Most—nearly two-thirds—of capital outflows in 1996 were accounted for by reinvested earnings, which were up $3.2 billion from 1995. The remainder were accounted for by net equity capital outflows, which were down $15.0 billion from 1995, and intercompany debt flows, which shifted $12.2 billion, to outflows.

Reinvested earnings reflected record affiliate profits and a continued high rate of reinvestment. Affiliate profits in many countries were boosted by the large capital flows that have expanded the earnings base in recent years. In 1996, 60 percent of total earnings were reinvested, slightly below the 61-percent share of 1995 but well above the 36-percent average of 1982–94. If past relationships between growth in capital spending by affiliates and growth in earnings held in 1996, it seems likely that much of the reinvested earnings were used to finance capacity expansion by existing foreign affiliates.

The decrease in equity capital outflows was primarily due to a sharp drop in equity capital increases, as a number of multibillion-dollar mergers and acquisitions in 1995—mainly in pharmaceuticals, but also in utilities and telecommunications—were not matched by similar-sized transactions in 1996. Also contributing to the decrease in outflows was a rise in equity capital decreases (which are recorded as U.S. capital inflows); these decreases, which were concentrated in finance (except banking), insurance, and real estate ("FIRE") and in petroleum, largely resulted from sales of affiliates by U.S. direct investors.
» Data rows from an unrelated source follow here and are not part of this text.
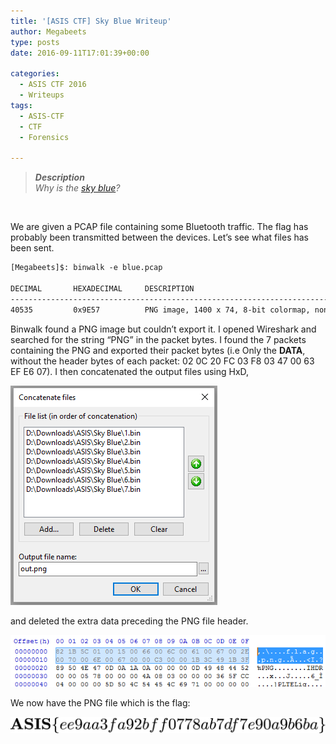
 ```yaml
---
title: '[ASIS CTF] Sky Blue Writeup'
author: Megabeets
type: posts
date: 2016-09-11T17:01:39+00:00

categories:
  - ASIS CTF 2016
  - Writeups
tags:
  - ASIS-CTF
  - CTF
  - Forensics

---
```

> _**Description**_  
>  _Why is the [sky blue][1]?_

&nbsp;

We are given a PCAP file containing some Bluetooth traffic. The flag has probably been transmitted between the devices. Let&#8217;s see what files has been sent.

```default
[Megabeets]$: binwalk -e blue.pcap

DECIMAL       HEXADECIMAL     DESCRIPTION
--------------------------------------------------------------------------------
40535         0x9E57          PNG image, 1400 x 74, 8-bit colormap, non-interlaced
```


Binwalk found a PNG image but couldn&#8217;t export it. I opened Wireshark and searched for the string &#8220;PNG&#8221; in the packet bytes. I found the 7 packets containing the PNG and exported their packet bytes (i.e Only the **DATA**, without the header bytes of each packet: 02 0C 20 FC 03 F8 03 47 00 63 EF E6 07). I then concatenated the output files using HxD,

<img src="./hxd.png" /> 

and deleted the extra data preceding the PNG file header.

<img src="./hxd2.png" /> 

We now have the PNG file which is the flag:

<img src="./out4.png" /> 



 [1]: http://asis-ctf.ir/tasks/blue.txz_3a987ff102f69adcdad1ced41f9fdff2cba1a7e9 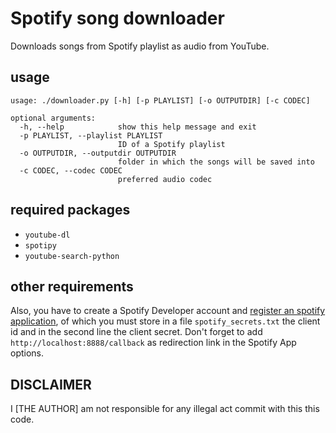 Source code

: # Spotify song downloader

Downloads songs from Spotify playlist as audio from YouTube.

## usage

```
usage: ./downloader.py [-h] [-p PLAYLIST] [-o OUTPUTDIR] [-c CODEC]

optional arguments:
  -h, --help            show this help message and exit
  -p PLAYLIST, --playlist PLAYLIST
                        ID of a Spotify playlist
  -o OUTPUTDIR, --outputdir OUTPUTDIR
                        folder in which the songs will be saved into
  -c CODEC, --codec CODEC
                        preferred audio codec
```

## required packages

- `youtube-dl`
- `spotipy`
- `youtube-search-python`

## other requirements

Also, you have to create a Spotify Developer account and [register an spotify application](https://developer.spotify.com/dashboard/applications), of which you must store in a file `spotify_secrets.txt` the client id and in the second line the client secret.
Don't forget to add `http://localhost:8888/callback` as redirection link in the Spotify App options.

## DISCLAIMER

I [THE AUTHOR] am not responsible for any illegal act commit with this this code.
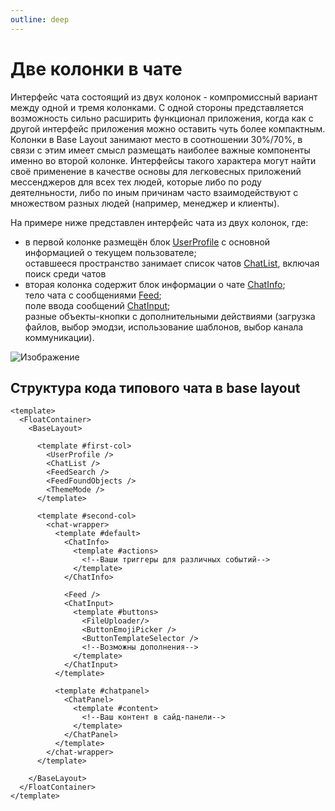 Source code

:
 ```yaml
---
outline: deep
---
```



# Две колонки в чате

Интерфейс чата состоящий из двух колонок - компромиссный вариант между одной и тремя колонками. С одной стороны представляется возможность сильно расширить функционал приложения, когда как с другой интерфейс приложения можно оставить чуть более компактным. Колонки в Base Layout занимают место в соотношении 30%/70%, в связи с этим имеет смысл размещать наиболее важные компоненты именно во второй колонке. Интерфейсы такого характера могут найти своё применение в качестве основы для легковесных приложений мессенджеров для всех тех людей, которые либо по роду деятелньности, либо по иным причинам часто взаимодействуют с множеством разных людей (например, менеджер и клиенты). 

На примере ниже представлен интерфейс чата из двух колонок, где:

- в первой колонке размещён блок [UserProfile](https://mobilon-dev.github.io/chotto/?path=/docs/library-components-userprofile--docs) с основной информацией о текущем пользователе;\
 оставшееся пространство занимает список чатов [ChatList](https://mobilon-dev.github.io/chotto/?path=/docs/library-components-chatlist--docs), включая поиск среди чатов
- вторая колонка содержит блок информации о чате [ChatInfo](https://mobilon-dev.github.io/chotto/?path=/docs/library-components-chatinfo--docs);\
 тело чата с сообщениями [Feed](https://mobilon-dev.github.io/chotto/?path=/docs/library-components-feed--docs);\
 поле ввода сообщений [ChatInput](https://mobilon-dev.github.io/chotto/?path=/docs/library-components-chatinput--docs);\
 разные объекты-кнопки с дополнительными действиями (загрузка файлов, выбор эмодзи, использование шаблонов, выбор канала коммуникации).

![Изображение](/base.png)

## Структура кода типового чата в base layout

``` vue
<template>
  <FloatContainer>
    <BaseLayout>

      <template #first-col>
        <UserProfile />
        <ChatList />
        <FeedSearch />
        <FeedFoundObjects />
        <ThemeMode />
      </template>

      <template #second-col>
        <chat-wrapper>
          <template #default>
            <ChatInfo>
              <template #actions>
                <!--Ваши триггеры для различных событий-->
              </template>
            </ChatInfo> 
              
            <Feed />
            <ChatInput>
              <template #buttons>
                <FileUploader/>
                <ButtonEmojiPicker />
                <ButtonTemplateSelector />
                <!--Возможны дополнения-->
              </template>
            </ChatInput>
          </template>

          <template #chatpanel>
            <ChatPanel>
              <template #content>
                <!--Ваш контент в сайд-панели--> 
              </template>
            </ChatPanel>
          </template>
        </chat-wrapper>
      </template>

    </BaseLayout>
  </FloatContainer>
</template>
``` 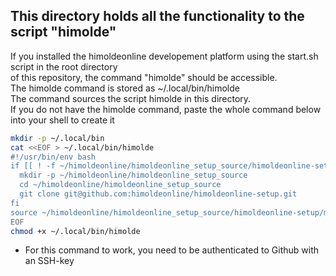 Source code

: ## This directory holds all the functionality to the script "himolde"

<p>
If you installed the himoldeonline developement platform using the start.sh script in the root directory<br>
of this repository, the command "himolde" should be accessible.<br>
The himolde command is stored as ~/.local/bin/himolde<br>
The command sources the script himolde in this directory.<br>
If you do not have the himolde command, paste the whole command below into your shell to create it<br>
</p>

```bash
mkdir -p ~/.local/bin
cat <<EOF > ~/.local/bin/himolde
#!/usr/bin/env bash
if [[ ! -f ~/himoldeonline/himoldeonline_setup_source/himoldeonline-setup/manage/himolde ]]; then
  mkdir -p ~/himoldeonline/himoldeonline_setup_source
  cd ~/himoldeonline/himoldeonline_setup_source
  git clone git@github.com:himoldeonline/himoldeonline-setup.git
fi
source ~/himoldeonline/himoldeonline_setup_source/himoldeonline-setup/manage/himolde
EOF
chmod +x ~/.local/bin/himolde
```
* For this command to work, you need to be authenticated to Github with an SSH-key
Merger and acquisition activity by U.S. direct investors, though lower than in 1995, occurred in a number of industries, particularly "other industries," metals, and FIRE. As in 1995, several of the transactions in "other industries" and in FIRE involved acquisitions of energy providers and telephone companies. These acquisitions—in the United Kingdom, Australia, Belgium, and Brazil—were made in response to opportunities created by recent privatizations.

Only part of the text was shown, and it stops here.